- Interactive map of the constituency.
- Location of the constituency within Wales
- Electorate: 71,079 (March 2020)
- Major settlements: Ebbw Vale, Tredegar, Rhymney, Bargoed, Brynmawr, Abertillery

Current constituency
- Created: 2024
- Member of Parliament: Nick Smith (Labour)
- Seats: One
- Created from: Blaenau Gwent, Caerphilly, Islwyn, Merthyr Tydfil and Rhymney.

Overlaps
- Senedd: Blaenau Gwent Caerffili Rhymni

= Blaenau Gwent and Rhymney =

UK Parliament constituency (since 2024)

Blaenau Gwent and Rhymney (Blaenau Gwent a Rhymni) is a constituency of the House of Commons in the UK Parliament, first contested at the 2024 general election, following the 2023 review of Westminster constituencies. It is currently represented by Nick Smith of the Labour Party, who was the MP for the predecessor constituency of Blaenau Gwent from 2010 to 2024.

==Boundaries==
Under the 2023 review, the constituency was defined as being composed of the following, as they existed on 1 December 2020:

- The County Borough of Blaenau Gwent.

- The County Borough of Caerphilly wards of: Aberbargoed; Bargoed; Darren Valley; Gilfach; Moriah; New Tredegar; Pontlottyn; Twyn Carno.

Following local government boundary reviews which came into effect in May 2022, the constituency now comprises the following from the 2024 general election:

- The County Borough of Blaenau Gwent.

- The County Borough of Caerphilly wards of: Aberbargoed and Bargoed; Darren Valley; Gilfach; Moriah and Pontlottyn; New Tredegar ; Twyn Carno.

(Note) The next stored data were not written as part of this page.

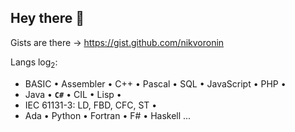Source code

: ## Hey there 👋

Gists are there &rarr; https://gist.github.com/nikvoronin

Langs log<sub>2</sub>:<br/>
- BASIC • Assembler • С++ • Pascal • SQL • JavaScript • PHP •
- Java • __`C#`__ • CIL • Lisp •
- IEC 61131-3: LD, FBD, CFC, ST •
- Ada • Python • Fortran • F# • Haskell ...
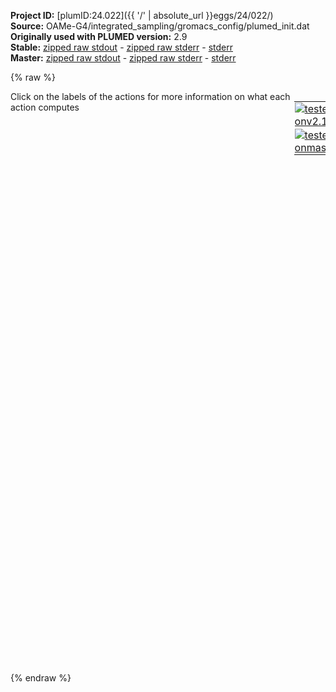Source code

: **Project ID:** [plumID:24.022]({{ '/' | absolute_url }}eggs/24/022/)  
**Source:** OAMe-G4/integrated_sampling/gromacs_config/plumed_init.dat  
**Originally used with PLUMED version:** 2.9  
**Stable:** [zipped raw stdout](plumed_init.dat.plumed.stdout.txt.zip) - [zipped raw stderr](plumed_init.dat.plumed.stderr.txt.zip) - [stderr](plumed_init.dat.plumed.stderr)  
**Master:** [zipped raw stdout](plumed_init.dat.plumed_master.stdout.txt.zip) - [zipped raw stderr](plumed_init.dat.plumed_master.stderr.txt.zip) - [stderr](plumed_init.dat.plumed_master.stderr)  

{% raw %}
<div style="width: 100%; float:left">
<div style="width: 90%; float:left" id="value_details_data/OAMe-G4/integrated_sampling/gromacs_config/plumed_init.dat"> Click on the labels of the actions for more information on what each action computes </div>
<div style="width: 10%; float:left"><table><tr><td style="padding:1px"><a href="plumed_init.dat.plumed.stderr"><img src="https://img.shields.io/badge/v2.10-passing-green.svg" alt="tested onv2.10" /></a></td></tr><tr><td style="padding:1px"><a href="plumed_init.dat.plumed_master.stderr"><img src="https://img.shields.io/badge/master-passing-green.svg" alt="tested onmaster" /></a></td></tr></table></div></div>
<pre style="width=97%;">
<span style="color:blue" class="comment"># --- (1) ATOMS DEFINITIONS and ALIGNMENT ---</span>
<br/><b name="data/OAMe-G4/integrated_sampling/gromacs_config/plumed_init.datHOST" onclick='showPath("data/OAMe-G4/integrated_sampling/gromacs_config/plumed_init.dat","data/OAMe-G4/integrated_sampling/gromacs_config/plumed_init.datHOST","data/OAMe-G4/integrated_sampling/gromacs_config/plumed_init.datHOST","violet")'>HOST</b><span style="display:none;" id="data/OAMe-G4/integrated_sampling/gromacs_config/plumed_init.datHOST">The GROUP action with label <b>HOST</b> calculates the following quantities:<table  align="center" frame="void" width="95%" cellpadding="5%"><tr><td width="5%"><b> Quantity </b>  </td><td width="5%"><b> Type </b>  </td><td><b> Description </b> </td></tr><tr><td width="5%">HOST</td><td width="5%"><font color="violet">atoms</font></td><td>indices of atoms specified in GROUP</td></tr></table></span>: <span class="plumedtooltip" style="color:green">GROUP<span class="right">Define a group of atoms so that a particular list of atoms can be referenced with a single label in definitions of CVs or virtual atoms. <a href="https://www.plumed.org/doc-master/user-doc/html/_g_r_o_u_p.html" style="color:green">More details</a><i></i></span></span> <span class="plumedtooltip">ATOMS<span class="right">the numerical indexes for the set of atoms in the group<i></i></span></span>=29-224      <span style="color:blue" class="comment">#host atoms</span>
<b name="data/OAMe-G4/integrated_sampling/gromacs_config/plumed_init.datLIGC" onclick='showPath("data/OAMe-G4/integrated_sampling/gromacs_config/plumed_init.dat","data/OAMe-G4/integrated_sampling/gromacs_config/plumed_init.datLIGC","data/OAMe-G4/integrated_sampling/gromacs_config/plumed_init.datLIGC","violet")'>LIGC</b><span style="display:none;" id="data/OAMe-G4/integrated_sampling/gromacs_config/plumed_init.datLIGC">The GROUP action with label <b>LIGC</b> calculates the following quantities:<table  align="center" frame="void" width="95%" cellpadding="5%"><tr><td width="5%"><b> Quantity </b>  </td><td width="5%"><b> Type </b>  </td><td><b> Description </b> </td></tr><tr><td width="5%">LIGC</td><td width="5%"><font color="violet">atoms</font></td><td>indices of atoms specified in GROUP</td></tr></table></span>: <span class="plumedtooltip" style="color:green">GROUP<span class="right">Define a group of atoms so that a particular list of atoms can be referenced with a single label in definitions of CVs or virtual atoms. <a href="https://www.plumed.org/doc-master/user-doc/html/_g_r_o_u_p.html" style="color:green">More details</a><i></i></span></span> <span class="plumedtooltip">ATOMS<span class="right">the numerical indexes for the set of atoms in the group<i></i></span></span>=1-11  <span style="color:blue" class="comment">#carbon atoms in the ligand</span>
<br/><span class="plumedtooltip" style="color:green">WHOLEMOLECULES<span class="right">This action is used to rebuild molecules that can become split by the periodic boundary conditions. <a href="https://www.plumed.org/doc-master/user-doc/html/_w_h_o_l_e_m_o_l_e_c_u_l_e_s.html" style="color:green">More details</a><i></i></span></span> <span class="plumedtooltip">ENTITY0<span class="right">the atoms that make up a molecule that you wish to align<i></i></span></span>=<b name="data/OAMe-G4/integrated_sampling/gromacs_config/plumed_init.datHOST">HOST</b>
<span style="display:none;" id="data/OAMe-G4/integrated_sampling/gromacs_config/plumed_init.dat">The WHOLEMOLECULES action with label <b></b> calculates something</span><span class="plumedtooltip" style="color:green">FIT_TO_TEMPLATE<span class="right">This action is used to align a molecule to a template. <a href="https://www.plumed.org/doc-master/user-doc/html/_f_i_t__t_o__t_e_m_p_l_a_t_e.html" style="color:green">More details</a><i></i></span></span> <span class="plumedtooltip">STRIDE<span class="right"> the frequency with which molecules are reassembled<i></i></span></span>=1 <span class="plumedtooltip">REFERENCE<span class="right">a file in pdb format containing the reference structure and the atoms involved in the CV<i></i></span></span>=conf_template.pdb <span class="plumedtooltip">TYPE<span class="right"> the manner in which RMSD alignment is performed<i></i></span></span>=OPTIMAL <span style="color:blue" class="comment">#coordinates alignment</span>
<b name="data/OAMe-G4/integrated_sampling/gromacs_config/plumed_init.datlig" onclick='showPath("data/OAMe-G4/integrated_sampling/gromacs_config/plumed_init.dat","data/OAMe-G4/integrated_sampling/gromacs_config/plumed_init.datlig","data/OAMe-G4/integrated_sampling/gromacs_config/plumed_init.datlig","violet")'>lig</b><span style="display:none;" id="data/OAMe-G4/integrated_sampling/gromacs_config/plumed_init.datlig">The CENTER_FAST action with label <b>lig</b> calculates the following quantities:<table  align="center" frame="void" width="95%" cellpadding="5%"><tr><td width="5%"><b> Quantity </b>  </td><td width="5%"><b> Type </b>  </td><td><b> Description </b> </td></tr><tr><td width="5%">lig</td><td width="5%"><font color="violet">atoms</font></td><td>virtual atom calculated by CENTER_FAST action</td></tr></table></span>: <span class="plumedtooltip" style="color:green">CENTER<span class="right">Calculate the center for a group of atoms, with arbitrary weights. <a href="https://www.plumed.org/doc-master/user-doc/html/_c_e_n_t_e_r.html" style="color:green">More details</a><i></i></span></span> <span class="plumedtooltip">ATOMS<span class="right">the group of atoms that you are calculating the Gyration Tensor for<i></i></span></span>=<b name="data/OAMe-G4/integrated_sampling/gromacs_config/plumed_init.datLIGC">LIGC</b>

<span id="data/OAMe-G4/integrated_sampling/gromacs_config/plumed_init.datdefv1_short"><b name="data/OAMe-G4/integrated_sampling/gromacs_config/plumed_init.datv1" onclick='showPath("data/OAMe-G4/integrated_sampling/gromacs_config/plumed_init.dat","data/OAMe-G4/integrated_sampling/gromacs_config/plumed_init.datv1","data/OAMe-G4/integrated_sampling/gromacs_config/plumed_init.datv1","violet")'>v1</b><span style="display:none;" id="data/OAMe-G4/integrated_sampling/gromacs_config/plumed_init.datv1">The FIXEDATOM action with label <b>v1</b> calculates the following quantities:<table  align="center" frame="void" width="95%" cellpadding="5%"><tr><td width="5%"><b> Quantity </b>  </td><td width="5%"><b> Type </b>  </td><td><b> Description </b> </td></tr><tr><td width="5%">v1</td><td width="5%"><font color="violet">atoms</font></td><td>virtual atom calculated by FIXEDATOM action</td></tr></table></span>: <span class="plumedtooltip" style="color:green">FIXEDATOM<span class="right">Add a virtual atom in a fixed position. This action has <a class="toggler" href='javascript:;' onclick='toggleDisplay("data/OAMe-G4/integrated_sampling/gromacs_config/plumed_init.datdefv1");'>hidden defaults</a>. <a href="https://www.plumed.org/doc-master/user-doc/html/_f_i_x_e_d_a_t_o_m.html">More details</a><i></i></span></span> <span class="plumedtooltip">AT<span class="right">coordinates of the virtual atom<i></i></span></span>=2.0136,2.0136,2.0   <span style="color:blue" class="comment">#virtual atoms</span>
</span><span id="data/OAMe-G4/integrated_sampling/gromacs_config/plumed_init.datdefv1_long" style="display:none;"><b name="data/OAMe-G4/integrated_sampling/gromacs_config/plumed_init.datv1" onclick='showPath("data/OAMe-G4/integrated_sampling/gromacs_config/plumed_init.dat","data/OAMe-G4/integrated_sampling/gromacs_config/plumed_init.datv1","data/OAMe-G4/integrated_sampling/gromacs_config/plumed_init.datv1","violet")'>v1</b>: <span class="plumedtooltip" style="color:green">FIXEDATOM<span class="right">Add a virtual atom in a fixed position. This action uses the <a class="toggler" href='javascript:;' onclick='toggleDisplay("data/OAMe-G4/integrated_sampling/gromacs_config/plumed_init.datdefv1");'>defaults shown here</a>. <a href="https://www.plumed.org/doc-master/user-doc/html/_f_i_x_e_d_a_t_o_m.html">More details</a><i></i></span></span> <span class="plumedtooltip">AT<span class="right">coordinates of the virtual atom<i></i></span></span>=2.0136,2.0136,2.0   <span style="color:blue" class="comment">#virtual atoms  SET_MASS=1 SET_CHARGE=0</span>
</span><br/><b name="data/OAMe-G4/integrated_sampling/gromacs_config/plumed_init.datcyl" onclick='showPath("data/OAMe-G4/integrated_sampling/gromacs_config/plumed_init.dat","data/OAMe-G4/integrated_sampling/gromacs_config/plumed_init.datcyl","data/OAMe-G4/integrated_sampling/gromacs_config/plumed_init.datcyl","black")'>cyl</b><span style="display:none;" id="data/OAMe-G4/integrated_sampling/gromacs_config/plumed_init.datcyl">The DISTANCE action with label <b>cyl</b> calculates the following quantities:<table  align="center" frame="void" width="95%" cellpadding="5%"><tr><td width="5%"><b> Quantity </b>  </td><td width="5%"><b> Type </b>  </td><td><b> Description </b> </td></tr><tr><td width="5%">cyl.x</td><td width="5%"><font color="black">scalar</font></td><td>the x-component of the vector connecting the two atoms</td></tr><tr><td width="5%">cyl.y</td><td width="5%"><font color="black">scalar</font></td><td>the y-component of the vector connecting the two atoms</td></tr><tr><td width="5%">cyl.z</td><td width="5%"><font color="black">scalar</font></td><td>the z-component of the vector connecting the two atoms</td></tr></table></span>: <span class="plumedtooltip" style="color:green">DISTANCE<span class="right">Calculate the distance between a pair of atoms. <a href="https://www.plumed.org/doc-master/user-doc/html/_d_i_s_t_a_n_c_e.html" style="color:green">More details</a><i></i></span></span> <span class="plumedtooltip">ATOMS<span class="right">the pair of atom that we are calculating the distance between<i></i></span></span>=<b name="data/OAMe-G4/integrated_sampling/gromacs_config/plumed_init.datv1">v1</b>,<b name="data/OAMe-G4/integrated_sampling/gromacs_config/plumed_init.datlig">lig</b> <span class="plumedtooltip">COMPONENTS<span class="right"> calculate the x, y and z components of the distance separately and store them as label<i></i></span></span>

<br/><span class="plumedtooltip" style="color:green">PRINT<span class="right">Print quantities to a file. <a href="https://www.plumed.org/doc-master/user-doc/html/_p_r_i_n_t.html" style="color:green">More details</a><i></i></span></span> <span class="plumedtooltip">ARG<span class="right">the labels of the values that you would like to print to the file<i></i></span></span>=<b name="data/OAMe-G4/integrated_sampling/gromacs_config/plumed_init.datcyl">cyl.z</b> <span class="plumedtooltip">STRIDE<span class="right"> the frequency with which the quantities of interest should be output<i></i></span></span>=1 <span class="plumedtooltip">FILE<span class="right">the name of the file on which to output these quantities<i></i></span></span>=COLVAR <span class="plumedtooltip">FMT<span class="right">the format that should be used to output real numbers<i></i></span></span>=%8.4f

<span class="plumedtooltip" style="color:green">ENDPLUMED<span class="right">Terminate plumed input. <a href="https://www.plumed.org/doc-master/user-doc/html/_e_n_d_p_l_u_m_e_d.html" style="color:green">More details</a><i></i></span></span><span style="color:blue" class="comment">
</span></pre>
{% endraw %}
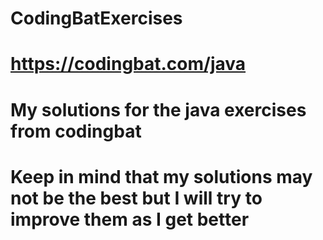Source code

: # CodingBatExercises
# https://codingbat.com/java
# My solutions for the java exercises from codingbat
# Keep in mind that my solutions may not be the best but I will try to improve them as I get better
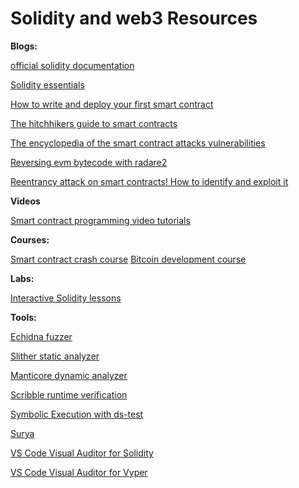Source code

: # Solidity and web3 Resources

**Blogs:**

[official solidity documentation](https://docs.soliditylang.org/en/v0.8.0/)

[Solidity essentials](https://www.packtpub.com/product/solidity-programming-essentials/9781788831383)

[How to write and deploy your first smart contract](https://www.freecodecamp.org/news/how-to-write-and-deploy-your-first-smart-contract-341d5e2ffb35/)

[The hitchhikers guide to smart contracts](https://medium.com/bitcorps-blog/the-hitchhikers-guide-to-smart-contracts-in-ethereum-848f08001f05#.6dob381ks)

[The encyclopedia of the smart contract attacks vulnerabilities](https://betterprogramming.pub/the-encyclopedia-of-smart-contract-attacks-vulnerabilities-dfc1129fdaac)

[Reversing evm bytecode with radare2](https://blog.positive.com/reversing-evm-bytecode-with-radare2-ab77247e5e53)

[Reentrancy attack on smart contracts! How to identify and exploit it](https://gus-tavo-guim.medium.com/reentrancy-attack-on-smart-contracts-how-to-identify-the-exploitable-and-an-example-of-an-attack-4470a2d8dfe4)

**Videos**

[Smart contract programming video tutorials](https://www.youtube.com/channel/UCJWh7F3AFyQ_x01VKzr9eyA/videos)

**Courses:**

[Smart contract crash course](https://www.dappuniversity.com/articles/solidity-tutorial)
[Bitcoin development course](https://bitcoinsv.academy/topics/blockchain-development-courses)

**Labs:**

[Interactive Solidity lessons](https://cryptozombies.io/)

**Tools:**

[Echidna fuzzer](https://github.com/crytic/echidna)

[Slither static analyzer](https://github.com/crytic/slither)

[Manticore dynamic analyzer](https://github.com/trailofbits/manticore)

[Scribble runtime verification](https://github.com/ConsenSys/scribble)

[Symbolic Execution with ds-test](https://fv.ethereum.org/2020/12/11/symbolic-execution-with-ds-test/)

[Surya](https://github.com/ConsenSys/surya)

[VS Code Visual Auditor for Solidity](https://marketplace.visualstudio.com/items?itemName=tintinweb.solidity-visual-auditor)

[VS Code Visual Auditor for Vyper](https://marketplace.visualstudio.com/items?itemName=tintinweb.vscode-vyper)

It comprises the whole of the abolished Blaenau Gwent constituency, which was coterminous with the county borough of the same name, together with the Rhymney valley which was previously part of the abolished Merthyr Tydfil and Rhymney constituency. Small areas also transferred from Caerphilly and Islwyn (abolished).

==Elections==
===Elections in the 2020s===

General election 2024: Blaenau Gwent and Rhymney
| Party |  | Candidate | Votes | % | ±% |
|---|---|---|---|---|---|
|  | Labour | Nick Smith | 16,027 | 53.6 | +3.2 |
|  | Plaid Cymru | Niamh Salkeld | 3,844 | 12.8 | +6.4 |
|  | Conservative | Hannah Jarvis | 3,776 | 12.6 | −7.0 |
|  | Independent | Mike Whatley | 2,409 | 8.1 | N/A |
|  | Green | Anne Baker | 1,719 | 5.7 | +4.7 |
|  | Liberal Democrats | Jackie Charlton | 1,268 | 4.2 | +0.5 |
|  | Workers Party | Yas Iqbal | 570 | 1.9 | N/A |
|  | Communist | Robert Griffiths | 309 | 1.0 | N/A |
| Majority |  |  | 12,183 | 40.7 | +9.9 |
| Turnout |  |  | 29,922 | 42.7 | −16.5 |
| Registered electors |  |  | 70,153 |  |  |
|  | Labour hold |  | Swing | −1.7 |  |

Stewart Sutherland was nominated as the Reform UK candidate, but withdrew prior to the close of nominations due to reposting racist content on social media.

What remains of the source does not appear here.